» Exercise instructions
Reproduce the opening lines of the records exactly, up to and including the line in which "supervision signal itself." occurs.

» Saved data entries

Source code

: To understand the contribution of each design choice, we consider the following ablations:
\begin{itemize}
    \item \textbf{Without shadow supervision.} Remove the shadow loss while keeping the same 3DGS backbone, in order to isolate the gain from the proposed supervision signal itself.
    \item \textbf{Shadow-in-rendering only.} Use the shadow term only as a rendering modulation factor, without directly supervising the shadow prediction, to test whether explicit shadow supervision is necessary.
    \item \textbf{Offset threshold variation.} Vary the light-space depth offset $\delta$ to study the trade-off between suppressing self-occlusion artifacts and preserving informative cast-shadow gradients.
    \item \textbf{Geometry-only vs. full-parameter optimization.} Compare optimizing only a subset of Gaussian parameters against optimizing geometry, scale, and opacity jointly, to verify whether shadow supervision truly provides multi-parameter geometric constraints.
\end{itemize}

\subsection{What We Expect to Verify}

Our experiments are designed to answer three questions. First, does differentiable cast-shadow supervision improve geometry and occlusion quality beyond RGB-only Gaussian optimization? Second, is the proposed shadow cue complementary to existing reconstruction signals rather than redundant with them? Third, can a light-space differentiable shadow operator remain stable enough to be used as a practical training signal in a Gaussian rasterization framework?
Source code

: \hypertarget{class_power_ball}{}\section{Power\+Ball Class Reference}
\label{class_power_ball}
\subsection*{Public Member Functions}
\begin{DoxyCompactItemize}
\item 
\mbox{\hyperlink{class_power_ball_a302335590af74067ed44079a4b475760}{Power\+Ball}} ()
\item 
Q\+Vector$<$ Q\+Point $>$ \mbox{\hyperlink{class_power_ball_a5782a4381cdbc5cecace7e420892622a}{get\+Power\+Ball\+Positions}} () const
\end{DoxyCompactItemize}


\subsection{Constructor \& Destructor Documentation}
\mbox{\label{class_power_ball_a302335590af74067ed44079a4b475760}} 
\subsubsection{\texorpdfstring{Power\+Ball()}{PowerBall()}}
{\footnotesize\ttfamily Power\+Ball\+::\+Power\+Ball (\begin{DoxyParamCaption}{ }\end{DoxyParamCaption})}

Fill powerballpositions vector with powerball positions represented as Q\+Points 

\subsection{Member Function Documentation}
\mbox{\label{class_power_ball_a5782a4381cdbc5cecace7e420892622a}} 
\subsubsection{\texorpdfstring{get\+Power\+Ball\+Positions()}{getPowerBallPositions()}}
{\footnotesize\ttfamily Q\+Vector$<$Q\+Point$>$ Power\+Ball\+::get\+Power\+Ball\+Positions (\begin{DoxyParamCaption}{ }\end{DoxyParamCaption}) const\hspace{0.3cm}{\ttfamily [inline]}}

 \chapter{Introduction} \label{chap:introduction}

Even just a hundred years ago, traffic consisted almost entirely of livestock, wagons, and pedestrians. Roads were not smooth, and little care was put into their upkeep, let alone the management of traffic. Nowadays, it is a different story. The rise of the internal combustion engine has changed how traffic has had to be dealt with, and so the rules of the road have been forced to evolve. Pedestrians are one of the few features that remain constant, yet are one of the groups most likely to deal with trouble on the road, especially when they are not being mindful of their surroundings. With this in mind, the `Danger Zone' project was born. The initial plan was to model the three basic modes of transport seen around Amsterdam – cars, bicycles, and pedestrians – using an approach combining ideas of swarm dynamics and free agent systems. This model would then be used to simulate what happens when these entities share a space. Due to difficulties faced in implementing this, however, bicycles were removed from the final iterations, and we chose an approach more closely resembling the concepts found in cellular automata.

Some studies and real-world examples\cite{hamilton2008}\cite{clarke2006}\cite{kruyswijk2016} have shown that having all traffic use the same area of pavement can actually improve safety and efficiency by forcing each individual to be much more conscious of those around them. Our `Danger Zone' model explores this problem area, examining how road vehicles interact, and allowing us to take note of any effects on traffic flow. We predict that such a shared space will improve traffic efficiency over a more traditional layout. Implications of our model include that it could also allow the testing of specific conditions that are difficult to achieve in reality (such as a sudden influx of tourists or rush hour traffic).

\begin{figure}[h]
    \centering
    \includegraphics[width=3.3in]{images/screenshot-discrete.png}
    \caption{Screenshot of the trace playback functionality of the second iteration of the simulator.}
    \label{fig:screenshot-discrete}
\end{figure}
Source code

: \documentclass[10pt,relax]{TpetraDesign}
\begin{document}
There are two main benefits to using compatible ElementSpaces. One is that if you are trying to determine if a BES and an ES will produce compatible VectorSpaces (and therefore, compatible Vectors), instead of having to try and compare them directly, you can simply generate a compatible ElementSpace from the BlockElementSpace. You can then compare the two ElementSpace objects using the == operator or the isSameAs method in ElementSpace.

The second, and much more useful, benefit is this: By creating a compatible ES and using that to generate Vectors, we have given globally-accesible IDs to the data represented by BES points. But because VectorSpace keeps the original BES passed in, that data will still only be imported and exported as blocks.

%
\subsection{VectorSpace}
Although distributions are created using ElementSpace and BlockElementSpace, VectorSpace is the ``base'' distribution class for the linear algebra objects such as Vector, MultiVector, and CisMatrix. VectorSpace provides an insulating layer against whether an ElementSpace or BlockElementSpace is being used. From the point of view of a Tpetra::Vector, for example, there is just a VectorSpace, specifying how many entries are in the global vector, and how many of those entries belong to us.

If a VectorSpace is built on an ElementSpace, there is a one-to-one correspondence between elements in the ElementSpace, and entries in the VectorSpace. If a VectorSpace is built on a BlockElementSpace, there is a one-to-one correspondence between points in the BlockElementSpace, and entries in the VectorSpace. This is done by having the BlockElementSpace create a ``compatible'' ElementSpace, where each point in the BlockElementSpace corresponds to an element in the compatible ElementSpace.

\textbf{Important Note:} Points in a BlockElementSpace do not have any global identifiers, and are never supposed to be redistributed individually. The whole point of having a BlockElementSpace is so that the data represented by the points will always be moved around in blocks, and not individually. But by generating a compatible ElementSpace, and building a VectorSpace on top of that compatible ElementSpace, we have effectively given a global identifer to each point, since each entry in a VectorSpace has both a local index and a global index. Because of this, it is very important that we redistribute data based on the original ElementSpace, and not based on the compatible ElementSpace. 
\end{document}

» Answer to the exercise
Source code

: To understand the contribution of each design choice, we consider the following ablations:
\begin{itemize}
    \item \textbf{Without shadow supervision.} Remove the shadow loss while keeping the same 3DGS backbone, in order to isolate the gain from the proposed supervision signal itself.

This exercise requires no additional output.